On Friday, the World Health Organization (WHO) announced a large global trial, called SOLIDARITY, to find out if any can treat infections with the new coronavirus for the dangerous respiratory disease. The study, which could include many thousands of patients in dozens of countries, has been designed to be as simple as possible so that even hospitals overwhelmed by an onslaught of COVID-19 patients can participate.
Enrolling subjects in SOLIDARITY will be easy. When a person with a confirmed case of COVID-19 is deemed eligible, the physician can enter the patient’s data into a WHO website, including any underlying condition that could change the course of the disease, such as diabetes or HIV infection. The participant has to sign an informed consent form that is scanned and sent to WHO electronically. After the physician states which drugs are available at his or her hospital, the website will randomize the patient to one of the drugs available or to the local standard care for COVID-19.
The list of drugs to test first was put together for WHO by a panel of scientists who have been assessing the evidence for candidate therapies since January, says Ana Maria Henao-Restrepo, a medical officer at WHO’s Department of Immunization Vaccines and Biologicals. The group selected drugs that had the highest likelihood of working; had the most safety data from previous use; and are likely to be available in supplies sufficient to treat substantial numbers of patients if the trial shows they work.

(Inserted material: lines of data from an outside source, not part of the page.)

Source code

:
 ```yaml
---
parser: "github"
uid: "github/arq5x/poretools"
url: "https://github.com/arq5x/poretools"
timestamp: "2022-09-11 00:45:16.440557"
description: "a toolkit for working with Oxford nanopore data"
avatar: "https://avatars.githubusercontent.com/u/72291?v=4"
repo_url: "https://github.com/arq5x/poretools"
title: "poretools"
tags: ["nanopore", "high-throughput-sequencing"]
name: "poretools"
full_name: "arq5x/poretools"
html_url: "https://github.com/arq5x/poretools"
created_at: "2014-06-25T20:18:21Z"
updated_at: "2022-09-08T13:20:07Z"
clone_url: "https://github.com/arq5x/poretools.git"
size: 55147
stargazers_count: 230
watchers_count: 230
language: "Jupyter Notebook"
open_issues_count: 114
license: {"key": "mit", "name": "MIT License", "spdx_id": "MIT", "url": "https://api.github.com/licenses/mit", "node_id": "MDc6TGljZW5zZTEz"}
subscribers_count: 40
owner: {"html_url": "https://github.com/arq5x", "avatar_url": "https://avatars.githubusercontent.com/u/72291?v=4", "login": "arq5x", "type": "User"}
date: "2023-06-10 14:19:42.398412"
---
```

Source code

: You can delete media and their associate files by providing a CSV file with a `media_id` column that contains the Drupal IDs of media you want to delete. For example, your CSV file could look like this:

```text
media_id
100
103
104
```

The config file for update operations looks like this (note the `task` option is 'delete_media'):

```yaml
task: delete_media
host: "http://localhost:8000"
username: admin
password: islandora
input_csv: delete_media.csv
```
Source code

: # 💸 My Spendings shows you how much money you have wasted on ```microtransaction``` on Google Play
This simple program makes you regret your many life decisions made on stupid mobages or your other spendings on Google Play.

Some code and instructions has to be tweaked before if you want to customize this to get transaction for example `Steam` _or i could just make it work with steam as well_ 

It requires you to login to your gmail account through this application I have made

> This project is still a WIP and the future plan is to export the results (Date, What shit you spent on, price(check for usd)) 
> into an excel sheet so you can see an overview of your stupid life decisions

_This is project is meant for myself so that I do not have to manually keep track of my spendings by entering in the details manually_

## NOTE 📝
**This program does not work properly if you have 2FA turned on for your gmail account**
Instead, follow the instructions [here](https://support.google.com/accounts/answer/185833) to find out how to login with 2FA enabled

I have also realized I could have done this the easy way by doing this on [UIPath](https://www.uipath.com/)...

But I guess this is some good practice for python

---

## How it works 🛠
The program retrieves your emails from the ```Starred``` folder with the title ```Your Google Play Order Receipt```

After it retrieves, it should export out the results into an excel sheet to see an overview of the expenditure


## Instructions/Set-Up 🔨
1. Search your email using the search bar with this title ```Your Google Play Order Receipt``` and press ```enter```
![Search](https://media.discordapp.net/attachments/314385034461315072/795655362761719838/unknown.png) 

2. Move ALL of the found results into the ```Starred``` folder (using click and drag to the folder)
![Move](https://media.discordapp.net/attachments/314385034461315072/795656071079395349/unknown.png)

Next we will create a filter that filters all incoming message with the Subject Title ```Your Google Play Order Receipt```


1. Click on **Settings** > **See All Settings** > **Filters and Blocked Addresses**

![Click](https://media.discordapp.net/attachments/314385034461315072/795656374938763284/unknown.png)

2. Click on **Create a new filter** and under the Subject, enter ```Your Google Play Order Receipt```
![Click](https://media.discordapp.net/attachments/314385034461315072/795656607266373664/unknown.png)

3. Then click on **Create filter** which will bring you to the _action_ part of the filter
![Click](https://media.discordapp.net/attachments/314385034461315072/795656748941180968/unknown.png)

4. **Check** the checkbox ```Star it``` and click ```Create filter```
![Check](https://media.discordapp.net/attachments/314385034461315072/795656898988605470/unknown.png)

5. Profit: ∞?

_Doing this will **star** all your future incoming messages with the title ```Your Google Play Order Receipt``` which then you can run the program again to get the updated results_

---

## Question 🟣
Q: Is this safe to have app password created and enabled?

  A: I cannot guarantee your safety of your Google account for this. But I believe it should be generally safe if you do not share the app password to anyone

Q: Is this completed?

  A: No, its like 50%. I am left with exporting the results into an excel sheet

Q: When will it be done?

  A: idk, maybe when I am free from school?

Here are the treatments that SOLIDARITY will test:
Remdesivir
The new coronavirus is giving this compound a second chance to shine. Originally developed by Gilead to combat Ebola and related viruses, remdesivir shuts down viral replication by inhibiting a key viral enzyme, the RNA-dependent RNA polymerase.
The first COVID-19 patient diagnosed in the United States—a young man in Snohomish County, Washington—was given remdesivir when his condition worsened; he improved the next day, according to a case report in the New England Journal of Medicine (NEJM). A Californian patient who received remdesivir—and who doctors thought might not survive—recovered as well. Such evidence from individual cases doesn’t prove a drug is safe and effective.
Chloroquine and hydroxychloroquine
The WHO scientific panel designing SOLIDARITY had originally decided to leave the duo out of the trial as Hydroxychloroquine in particular might do more harm than good. The drug has a variety of side effects and can in rare cases harm the heart. Since people with heart conditions are at higher risk of severe COVID-19, that is a concern but had a change of heart at a meeting in Geneva on 13 March, because the drugs “received significant attention” in many countries, according to the report of a WHO working group that looked into the drugs’ potential.
The available data are thin. The drugs work by decreasing the acidity in endosomes, compartments inside cells that they use to ingest outside material and that some viruses can coopt to enter a cell. But the main entryway for SARS-Cov-2 is a different one, using its so-called spike protein to attach to a receptor on the surface of human cells. Studies in cell culture have suggested chloroquines have some activity against SARS-CoV-2, but the doses needed are usually high—and could cause serious toxicities.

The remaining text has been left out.